At least 23 people were killed and over 100 injured after a strong 6.5 magnitude earthquake rocked Indonesia’s remote islands, according to disaster agency on Friday.
Disquieted residents ran into the streets as structures fell in around them with the 6.5-magnitude tremor sparking landslides that buried no lower than one victim on Thursday.
“The total number of people who died is 23,” national disaster mitigation agency spokesman Agus Wibowo said in a statement.
More than 100 people were also injured and at least 15,000 people had to evacuate because their houses were damaged by the strong jolt, Wibowo said.
Hundreds of houses, offices, schools and public facilities have also been damaged in the disaster. Authorities have set up emergency tents and public kitchen for the evacuees in several districts.
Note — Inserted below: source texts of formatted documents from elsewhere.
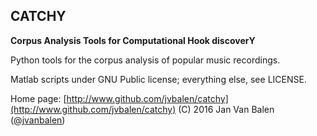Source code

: ## CATCHY

**Corpus Analysis Tools for Computational Hook discoverY**

Python tools for the corpus analysis of popular music recordings.

Matlab scripts under GNU Public license; everything else, see LICENSE.

Home page: [http://www.github.com/jvbalen/catchy](http://www.github.com/jvbalen/catchy)
(C) 2016 Jan Van Balen ([@jvanbalen](https://twitter.com/jvanbalen))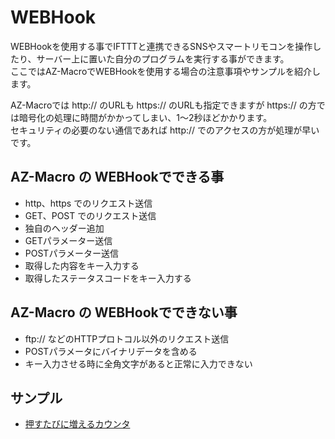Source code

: # WEBHook 
WEBHookを使用する事でIFTTTと連携できるSNSやスマートリモコンを操作したり、サーバー上に置いた自分のプログラムを実行する事ができます。  
ここではAZ-MacroでWEBHookを使用する場合の注意事項やサンプルを紹介します。  
  
AZ-Macroでは http:// のURLも https:// のURLも指定できますが https:// の方では暗号化の処理に時間がかかってしまい、1～2秒ほどかかります。  
セキュリティの必要のない通信であれば http:// でのアクセスの方が処理が早いです。  


## AZ-Macro の WEBHookでできる事

- http、https でのリクエスト送信
- GET、POST でのリクエスト送信
- 独自のヘッダー追加
- GETパラメーター送信
- POSTパラメーター送信
- 取得した内容をキー入力する
- 取得したステータスコードをキー入力する


## AZ-Macro の WEBHookでできない事

- ftp:// などのHTTPプロトコル以外のリクエスト送信
- POSTパラメータにバイナリデータを含める
- キー入力させる時に全角文字があると正常に入力できない


## サンプル

- [押すたびに増えるカウンタ](/docs/webhook/sample/counter/)


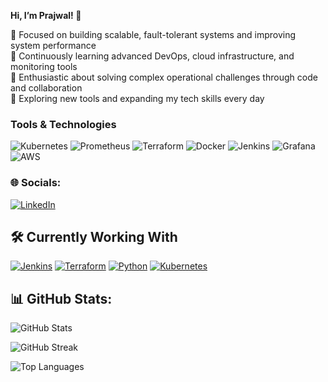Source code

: **Hi, I’m Prajwal! 👋**

👀 Focused on building scalable, fault-tolerant systems and improving system performance  
🌱 Continuously learning advanced DevOps, cloud infrastructure, and monitoring tools  
💞️ Enthusiastic about solving complex operational challenges through code and collaboration  
💞️ Exploring new tools and expanding my tech skills every day






### Tools & Technologies

![Kubernetes](https://img.shields.io/badge/Kubernetes-326CE5?style=for-the-badge&logo=kubernetes&logoColor=white) 
![Prometheus](https://img.shields.io/badge/Prometheus-E6522C?style=for-the-badge&logo=prometheus&logoColor=white) 
![Terraform](https://img.shields.io/badge/Terraform-5E7DCA?style=for-the-badge&logo=terraform&logoColor=white) 
![Docker](https://img.shields.io/badge/Docker-2496ED?style=for-the-badge&logo=docker&logoColor=white) 
![Jenkins](https://img.shields.io/badge/Jenkins-D24939?style=for-the-badge&logo=jenkins&logoColor=white) 
![Grafana](https://img.shields.io/badge/Grafana-F46800?style=for-the-badge&logo=grafana&logoColor=white) 
![AWS](https://img.shields.io/badge/AWS-232F3E?style=for-the-badge&logo=amazon-aws&logoColor=white)


### 🌐 Socials:

[![LinkedIn](https://img.shields.io/badge/LinkedIn-blue?style=for-the-badge&logo=linkedin)](https://www.linkedin.com/in/prajwal-suryawanshi-1814491b1/)




## 🛠️ Currently Working With

[![Jenkins](https://img.shields.io/badge/Jenkins-%232C5263?style=for-the-badge&logo=jenkins&logoColor=white)](https://www.jenkins.io/)
[![Terraform](https://img.shields.io/badge/Terraform-%235835CC?style=for-the-badge&logo=terraform&logoColor=white)](https://www.terraform.io/)
[![Python](https://img.shields.io/badge/Python-%233776AB?style=for-the-badge&logo=python&logoColor=white)](https://www.python.org/)
[![Kubernetes](https://img.shields.io/badge/Kubernetes-%23326CE5?style=for-the-badge&logo=kubernetes&logoColor=white)](https://kubernetes.io/)



## 📊 GitHub Stats:

![GitHub Stats](https://github-readme-stats.vercel.app/api?username=prajwal66&show_icons=true&count_private=true&theme=tokyonight)

![GitHub Streak](https://streak-stats.demolab.com?user=prajwal66&theme=tokyonight)

![Top Languages](https://github-readme-stats.vercel.app/api/top-langs/?username=prajwal66&layout=compact&theme=tokyonight)

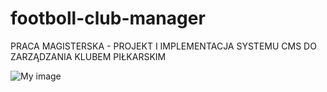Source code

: footboll-club-manager
=====================

PRACA MAGISTERSKA - PROJEKT I IMPLEMENTACJA SYSTEMU CMS DO ZARZĄDZANIA KLUBEM PIŁKARSKIM


![My image](mskowyra.github.com/footboll-club-manager/src/main/images/Schowek01.jpg)
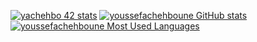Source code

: [![yachehbo 42 stats](https://1337-readme.vercel.app/api/profile?cursus=42cursus&dark=true&forty_two_network_logo=hide&login=yachehbo)](https://profile.intra.42.fr/users/yachehbo)
[![youssefachehboune GitHub stats](https://github-readme-stats.vercel.app/api?username=youssefachehboune&show_icons=true&theme=radical)](https://github.com/youssefachehboune)
[![youssefachehboune Most Used Languages](https://github-readme-stats.vercel.app/api/top-langs/?username=youssefachehboune&layout=compact&hide_border=true&theme=darcula&bg_color=00000000&langs_count=6)](https://github.com/youssefachehboune)
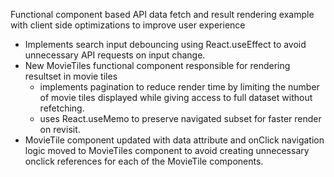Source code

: Functional component based API data fetch and result rendering example with client side optimizations to improve user experience

- Implements search input debouncing using React.useEffect to avoid unnecessary API requests on input change.
- New MovieTiles functional component responsible for rendering resultset in movie tiles
    - implements pagination to reduce render time by limiting the number of movie tiles displayed while giving access to full dataset without refetching.
    - uses React.useMemo to preserve navigated subset for faster render on revisit.
- MovieTile component updated with data attribute and onClick navigation logic moved to MovieTiles component to avoid creating unnecessary onclick references for each of the MovieTile components.
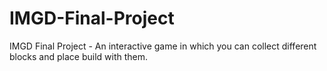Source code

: # IMGD-Final-Project
IMGD Final Project - An interactive game in which you can collect different blocks and place build with them.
The US Geological Glimpse stated the quake struck about 37 kilometres (23 miles) northeast of Ambon in Maluku province at a depth of 29 kilometres.
The Southeast Asian archipelago is, without doubt, one of the many most catastrophe-susceptible nations on Earth.
Last year, a 7.5-magnitude quake and a subsequent tsunami in Palu on Sulawesi island left more than 4,300 people dead or missing.
Nearly 60,000 people are still living in makeshift accommodation nearly a year after the double disaster, the Red Cross said this week.
In 2004, a devastating 9.1-magnitude earthquake jolted the coast of Sumatra and triggered a tsunami that killed 220,000 throughout the region, including around 170,000 in Indonesia.